Paul Weller’s favourite folk albums
Paul Weller has always been a man who has drawn on many and varied influences, who has always had a wide-ranging taste in music and who has always incorporated so many disparate elements into his own work.
Whether it’s come in the shape of the power-pop punk-rock of The Jam, the soul-inspired sounds of the Style Council or the more sophisticated melange of rock styles across his solo albums, from his eponymous debut to this year’s Find El Dorado, it’s always been clear that Weller is a man of many musical influences.
In fact, it’s even clear just from looking at the songs he’s covered and made his own on Find El Dorado, like Bobby Charles’ best song ‘Small Town Talk’ or The Bee Gees’ ‘I Started a Joke’ and deep cut, crate-digger picks like The Guerrillas’ ‘Lawdy Rolla’.
There is a hint of folk and a blur of the blues across a lot of the songs here, and it’s not the first time in his career that Weller has introduced a folk feeling to his output. Perhaps it was never more notable in his output than on his second solo album, 1993’s Wild Wood.

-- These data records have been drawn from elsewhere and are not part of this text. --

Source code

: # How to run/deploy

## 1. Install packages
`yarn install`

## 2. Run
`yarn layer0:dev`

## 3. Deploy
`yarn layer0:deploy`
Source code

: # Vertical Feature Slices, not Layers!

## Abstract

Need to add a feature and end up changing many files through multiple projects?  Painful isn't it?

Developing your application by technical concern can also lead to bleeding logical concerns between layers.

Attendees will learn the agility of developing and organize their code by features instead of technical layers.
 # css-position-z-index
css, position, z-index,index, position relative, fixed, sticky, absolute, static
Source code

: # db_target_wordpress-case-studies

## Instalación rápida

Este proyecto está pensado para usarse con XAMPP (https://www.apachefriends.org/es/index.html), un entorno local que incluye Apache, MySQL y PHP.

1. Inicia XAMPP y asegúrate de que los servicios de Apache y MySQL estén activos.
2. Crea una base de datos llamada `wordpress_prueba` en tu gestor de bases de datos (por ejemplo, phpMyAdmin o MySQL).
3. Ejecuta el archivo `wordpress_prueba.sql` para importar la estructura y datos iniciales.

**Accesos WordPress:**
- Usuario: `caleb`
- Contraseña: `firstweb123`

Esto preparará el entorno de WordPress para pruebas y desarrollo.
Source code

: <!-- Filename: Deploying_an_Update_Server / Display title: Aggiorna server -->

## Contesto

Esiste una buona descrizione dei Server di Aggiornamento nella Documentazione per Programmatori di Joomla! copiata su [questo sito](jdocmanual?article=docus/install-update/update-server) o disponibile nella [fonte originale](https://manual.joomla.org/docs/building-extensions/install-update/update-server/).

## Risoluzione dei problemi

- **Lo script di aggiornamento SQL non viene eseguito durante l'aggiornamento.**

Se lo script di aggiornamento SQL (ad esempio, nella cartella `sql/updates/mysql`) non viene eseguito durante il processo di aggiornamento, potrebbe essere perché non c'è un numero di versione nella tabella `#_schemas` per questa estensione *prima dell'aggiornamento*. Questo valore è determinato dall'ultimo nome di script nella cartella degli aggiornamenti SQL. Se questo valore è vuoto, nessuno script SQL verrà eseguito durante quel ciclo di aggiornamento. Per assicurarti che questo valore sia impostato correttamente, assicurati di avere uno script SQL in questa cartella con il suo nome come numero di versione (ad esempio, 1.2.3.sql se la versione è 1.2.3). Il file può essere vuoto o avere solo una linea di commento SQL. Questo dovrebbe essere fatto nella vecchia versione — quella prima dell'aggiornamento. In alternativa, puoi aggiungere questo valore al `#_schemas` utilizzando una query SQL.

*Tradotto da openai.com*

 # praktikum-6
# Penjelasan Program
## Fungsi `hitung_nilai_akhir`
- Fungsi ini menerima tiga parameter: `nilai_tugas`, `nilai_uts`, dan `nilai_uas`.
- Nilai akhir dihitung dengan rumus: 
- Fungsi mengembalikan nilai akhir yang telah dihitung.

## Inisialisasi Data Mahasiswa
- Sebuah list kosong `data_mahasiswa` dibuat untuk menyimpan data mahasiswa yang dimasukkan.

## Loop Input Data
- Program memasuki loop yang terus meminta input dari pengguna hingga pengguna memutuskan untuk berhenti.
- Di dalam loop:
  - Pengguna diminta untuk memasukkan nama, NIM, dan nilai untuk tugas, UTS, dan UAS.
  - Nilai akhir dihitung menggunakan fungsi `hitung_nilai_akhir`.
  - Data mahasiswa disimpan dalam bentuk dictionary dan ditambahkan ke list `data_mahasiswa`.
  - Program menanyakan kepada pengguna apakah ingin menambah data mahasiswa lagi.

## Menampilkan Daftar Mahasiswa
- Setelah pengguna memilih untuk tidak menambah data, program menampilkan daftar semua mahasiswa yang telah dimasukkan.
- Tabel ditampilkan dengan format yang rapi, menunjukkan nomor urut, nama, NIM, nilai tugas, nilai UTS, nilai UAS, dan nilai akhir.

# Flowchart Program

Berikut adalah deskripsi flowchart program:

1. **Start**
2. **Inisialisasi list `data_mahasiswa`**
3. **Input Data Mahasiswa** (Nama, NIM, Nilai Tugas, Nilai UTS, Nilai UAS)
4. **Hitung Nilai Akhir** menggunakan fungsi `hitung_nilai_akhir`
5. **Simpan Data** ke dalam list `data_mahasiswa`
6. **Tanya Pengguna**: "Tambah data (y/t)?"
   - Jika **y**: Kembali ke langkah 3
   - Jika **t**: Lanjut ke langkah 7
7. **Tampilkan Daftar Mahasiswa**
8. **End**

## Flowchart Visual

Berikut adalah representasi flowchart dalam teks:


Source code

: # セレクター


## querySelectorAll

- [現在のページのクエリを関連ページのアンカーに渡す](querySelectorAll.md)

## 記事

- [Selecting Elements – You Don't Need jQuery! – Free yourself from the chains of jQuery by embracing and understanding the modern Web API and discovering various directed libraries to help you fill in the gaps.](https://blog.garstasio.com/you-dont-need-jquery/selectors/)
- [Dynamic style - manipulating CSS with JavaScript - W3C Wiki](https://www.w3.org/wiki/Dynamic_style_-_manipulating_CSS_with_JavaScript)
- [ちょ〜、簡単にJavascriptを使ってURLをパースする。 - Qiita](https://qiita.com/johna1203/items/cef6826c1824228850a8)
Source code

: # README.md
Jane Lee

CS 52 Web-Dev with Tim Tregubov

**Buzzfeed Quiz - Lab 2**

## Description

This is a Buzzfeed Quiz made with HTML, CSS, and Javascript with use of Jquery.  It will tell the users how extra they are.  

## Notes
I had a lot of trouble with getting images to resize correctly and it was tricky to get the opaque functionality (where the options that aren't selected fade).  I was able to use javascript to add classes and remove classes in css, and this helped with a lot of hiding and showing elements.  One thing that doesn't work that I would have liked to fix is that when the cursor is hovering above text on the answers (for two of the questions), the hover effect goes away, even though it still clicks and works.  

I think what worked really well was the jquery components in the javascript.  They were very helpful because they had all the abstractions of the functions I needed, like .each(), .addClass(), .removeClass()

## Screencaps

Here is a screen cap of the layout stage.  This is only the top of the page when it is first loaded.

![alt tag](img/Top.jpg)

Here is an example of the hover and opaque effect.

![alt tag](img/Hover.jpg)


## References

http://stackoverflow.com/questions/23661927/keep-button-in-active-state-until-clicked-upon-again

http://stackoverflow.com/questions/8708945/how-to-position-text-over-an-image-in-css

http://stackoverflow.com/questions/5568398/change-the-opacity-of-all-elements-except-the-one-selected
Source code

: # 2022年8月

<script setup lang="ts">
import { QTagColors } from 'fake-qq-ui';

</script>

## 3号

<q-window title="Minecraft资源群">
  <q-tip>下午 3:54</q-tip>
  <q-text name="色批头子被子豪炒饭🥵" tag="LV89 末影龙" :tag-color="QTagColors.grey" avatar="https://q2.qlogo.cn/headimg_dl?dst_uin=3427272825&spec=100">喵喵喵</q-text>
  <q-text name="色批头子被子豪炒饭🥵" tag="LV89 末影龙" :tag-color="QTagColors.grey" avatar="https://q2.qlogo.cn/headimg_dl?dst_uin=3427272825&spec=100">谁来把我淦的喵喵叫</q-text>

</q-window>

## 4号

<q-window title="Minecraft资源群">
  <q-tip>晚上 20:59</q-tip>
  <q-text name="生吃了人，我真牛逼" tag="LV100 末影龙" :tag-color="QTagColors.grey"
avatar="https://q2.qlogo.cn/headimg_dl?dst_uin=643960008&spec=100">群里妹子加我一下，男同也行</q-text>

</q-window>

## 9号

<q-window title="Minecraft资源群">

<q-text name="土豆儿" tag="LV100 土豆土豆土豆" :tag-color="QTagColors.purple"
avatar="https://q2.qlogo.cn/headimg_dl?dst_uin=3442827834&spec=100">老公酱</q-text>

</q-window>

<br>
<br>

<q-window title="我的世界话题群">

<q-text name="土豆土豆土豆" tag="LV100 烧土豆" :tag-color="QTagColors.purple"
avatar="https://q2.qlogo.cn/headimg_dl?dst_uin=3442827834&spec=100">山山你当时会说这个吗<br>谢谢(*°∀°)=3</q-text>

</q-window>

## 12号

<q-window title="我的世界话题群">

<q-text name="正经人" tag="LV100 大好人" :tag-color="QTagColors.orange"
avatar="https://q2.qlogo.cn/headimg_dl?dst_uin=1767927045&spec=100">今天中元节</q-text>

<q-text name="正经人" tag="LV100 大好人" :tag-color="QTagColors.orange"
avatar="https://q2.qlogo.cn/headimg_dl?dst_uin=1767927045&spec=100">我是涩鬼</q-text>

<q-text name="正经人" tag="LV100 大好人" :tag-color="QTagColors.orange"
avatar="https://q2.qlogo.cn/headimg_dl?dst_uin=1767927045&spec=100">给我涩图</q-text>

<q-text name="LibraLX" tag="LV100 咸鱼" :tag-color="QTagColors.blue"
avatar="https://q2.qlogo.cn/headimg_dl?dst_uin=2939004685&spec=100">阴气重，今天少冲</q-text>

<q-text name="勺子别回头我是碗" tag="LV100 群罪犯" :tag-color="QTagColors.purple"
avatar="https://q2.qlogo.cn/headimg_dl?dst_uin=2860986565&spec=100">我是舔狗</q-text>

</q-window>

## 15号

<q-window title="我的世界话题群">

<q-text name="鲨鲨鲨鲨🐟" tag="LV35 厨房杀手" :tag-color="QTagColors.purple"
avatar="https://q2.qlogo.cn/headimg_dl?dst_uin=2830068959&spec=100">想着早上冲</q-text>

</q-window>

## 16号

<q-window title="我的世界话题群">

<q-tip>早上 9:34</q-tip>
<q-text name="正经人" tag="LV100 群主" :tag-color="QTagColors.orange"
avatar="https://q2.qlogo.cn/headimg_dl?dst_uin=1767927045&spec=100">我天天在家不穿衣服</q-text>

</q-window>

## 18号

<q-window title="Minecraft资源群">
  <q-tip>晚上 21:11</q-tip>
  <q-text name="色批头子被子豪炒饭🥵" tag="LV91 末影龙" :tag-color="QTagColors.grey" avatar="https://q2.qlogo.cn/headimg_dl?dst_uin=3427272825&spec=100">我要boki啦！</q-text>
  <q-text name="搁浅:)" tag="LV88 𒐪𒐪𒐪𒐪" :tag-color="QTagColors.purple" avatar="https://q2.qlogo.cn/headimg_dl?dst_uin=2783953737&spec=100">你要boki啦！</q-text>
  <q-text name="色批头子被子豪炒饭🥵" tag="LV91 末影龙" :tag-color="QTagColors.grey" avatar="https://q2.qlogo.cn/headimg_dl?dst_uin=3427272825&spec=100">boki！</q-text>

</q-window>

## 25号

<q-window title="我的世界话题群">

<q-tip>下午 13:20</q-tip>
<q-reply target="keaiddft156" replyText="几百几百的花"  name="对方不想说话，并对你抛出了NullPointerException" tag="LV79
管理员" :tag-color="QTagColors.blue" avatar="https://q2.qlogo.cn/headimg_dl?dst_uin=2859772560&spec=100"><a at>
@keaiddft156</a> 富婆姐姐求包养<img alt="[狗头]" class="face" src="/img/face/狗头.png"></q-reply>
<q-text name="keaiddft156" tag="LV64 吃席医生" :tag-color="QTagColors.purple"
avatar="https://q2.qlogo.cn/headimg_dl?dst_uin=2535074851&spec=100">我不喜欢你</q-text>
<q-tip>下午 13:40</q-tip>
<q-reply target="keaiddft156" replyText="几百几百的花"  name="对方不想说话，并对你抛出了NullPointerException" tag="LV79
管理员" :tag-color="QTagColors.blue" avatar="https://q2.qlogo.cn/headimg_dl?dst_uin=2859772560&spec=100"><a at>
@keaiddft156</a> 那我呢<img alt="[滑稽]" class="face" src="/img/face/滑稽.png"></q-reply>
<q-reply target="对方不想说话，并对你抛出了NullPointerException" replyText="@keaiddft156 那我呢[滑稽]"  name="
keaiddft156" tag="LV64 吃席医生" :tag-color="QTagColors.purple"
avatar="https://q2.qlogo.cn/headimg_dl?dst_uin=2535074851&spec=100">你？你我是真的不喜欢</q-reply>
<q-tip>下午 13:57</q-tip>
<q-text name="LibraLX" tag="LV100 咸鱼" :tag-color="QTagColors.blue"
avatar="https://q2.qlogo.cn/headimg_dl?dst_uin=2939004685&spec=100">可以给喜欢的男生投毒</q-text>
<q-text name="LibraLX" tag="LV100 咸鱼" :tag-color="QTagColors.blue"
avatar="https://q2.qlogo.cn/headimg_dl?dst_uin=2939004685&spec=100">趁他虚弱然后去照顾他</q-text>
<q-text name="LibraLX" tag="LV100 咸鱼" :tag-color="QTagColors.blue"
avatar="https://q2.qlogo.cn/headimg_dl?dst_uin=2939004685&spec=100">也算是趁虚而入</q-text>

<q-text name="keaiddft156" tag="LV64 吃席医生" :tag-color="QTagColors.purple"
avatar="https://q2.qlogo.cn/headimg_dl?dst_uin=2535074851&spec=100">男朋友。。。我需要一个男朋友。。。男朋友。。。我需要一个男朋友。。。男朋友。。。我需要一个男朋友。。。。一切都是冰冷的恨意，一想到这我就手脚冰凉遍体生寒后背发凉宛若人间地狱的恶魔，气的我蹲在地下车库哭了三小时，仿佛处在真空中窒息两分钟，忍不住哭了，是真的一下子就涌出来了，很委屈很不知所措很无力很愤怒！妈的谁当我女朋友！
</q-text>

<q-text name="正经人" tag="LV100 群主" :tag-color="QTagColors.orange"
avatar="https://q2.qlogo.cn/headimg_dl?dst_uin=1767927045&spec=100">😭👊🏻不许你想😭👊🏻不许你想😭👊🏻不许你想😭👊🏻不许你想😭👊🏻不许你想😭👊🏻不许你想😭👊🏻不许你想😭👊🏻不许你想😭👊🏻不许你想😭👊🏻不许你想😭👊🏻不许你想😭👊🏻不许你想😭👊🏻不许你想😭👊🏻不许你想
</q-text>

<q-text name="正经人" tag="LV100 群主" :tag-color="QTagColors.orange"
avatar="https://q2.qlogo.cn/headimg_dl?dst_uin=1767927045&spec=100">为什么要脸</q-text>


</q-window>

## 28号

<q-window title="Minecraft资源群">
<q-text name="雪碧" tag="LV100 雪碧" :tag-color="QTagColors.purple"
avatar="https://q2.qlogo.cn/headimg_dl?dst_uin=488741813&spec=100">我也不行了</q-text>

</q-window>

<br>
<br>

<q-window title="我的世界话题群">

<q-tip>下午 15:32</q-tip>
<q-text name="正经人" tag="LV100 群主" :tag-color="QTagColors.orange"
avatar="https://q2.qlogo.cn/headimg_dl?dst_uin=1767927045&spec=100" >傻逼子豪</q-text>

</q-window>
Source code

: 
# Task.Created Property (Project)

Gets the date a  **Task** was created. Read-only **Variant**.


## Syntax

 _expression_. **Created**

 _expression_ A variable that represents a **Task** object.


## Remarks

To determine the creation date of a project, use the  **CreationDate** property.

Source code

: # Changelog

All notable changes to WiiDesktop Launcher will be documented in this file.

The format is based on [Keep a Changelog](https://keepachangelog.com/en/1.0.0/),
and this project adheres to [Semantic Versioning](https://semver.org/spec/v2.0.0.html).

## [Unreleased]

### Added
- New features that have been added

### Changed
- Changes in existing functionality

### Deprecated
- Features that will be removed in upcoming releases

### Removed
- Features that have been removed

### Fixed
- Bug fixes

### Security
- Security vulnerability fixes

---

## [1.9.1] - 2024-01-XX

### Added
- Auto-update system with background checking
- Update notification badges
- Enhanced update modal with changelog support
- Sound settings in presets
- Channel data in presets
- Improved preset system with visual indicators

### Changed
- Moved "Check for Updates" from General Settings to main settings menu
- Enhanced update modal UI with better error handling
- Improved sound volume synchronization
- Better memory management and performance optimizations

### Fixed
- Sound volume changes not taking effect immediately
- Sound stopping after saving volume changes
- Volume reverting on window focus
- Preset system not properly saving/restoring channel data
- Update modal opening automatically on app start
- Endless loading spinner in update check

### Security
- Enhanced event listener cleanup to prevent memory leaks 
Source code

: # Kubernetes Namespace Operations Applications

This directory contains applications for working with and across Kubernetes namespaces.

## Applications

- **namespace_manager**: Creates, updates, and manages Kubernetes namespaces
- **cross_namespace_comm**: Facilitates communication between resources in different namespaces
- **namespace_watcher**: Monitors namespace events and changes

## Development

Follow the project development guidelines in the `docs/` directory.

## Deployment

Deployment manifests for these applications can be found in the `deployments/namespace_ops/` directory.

“There was kind of an Englishness and a folkiness about some of Paul’s writing at that time,” says his friend, The Blow Monkeys’ singer Robert Howard, who remembers Weller sharing his love of Donovan’s 1967 record A Gift From A Flower To A Garden. “The acoustics came out again and we would play those songs together, like ‘Wear Your Love Like Heaven’, and analyse them a little bit. I think that was the beginning of what turned out to be Wild Wood, for him”.
And though he might have been listening to a lot of Donovan at the time, it was another British singer-songwriter with a folk background that many astutely heard as a key influence over the first few Paul Weller solo albums.
Though he is often more associated with an electric sound and set up, Paul Weller has always been a keen fan of Nick Drake, and counts both the tragic singer’s Five Leaves Left and Bryter Layter albums amongst his favourite records of all time.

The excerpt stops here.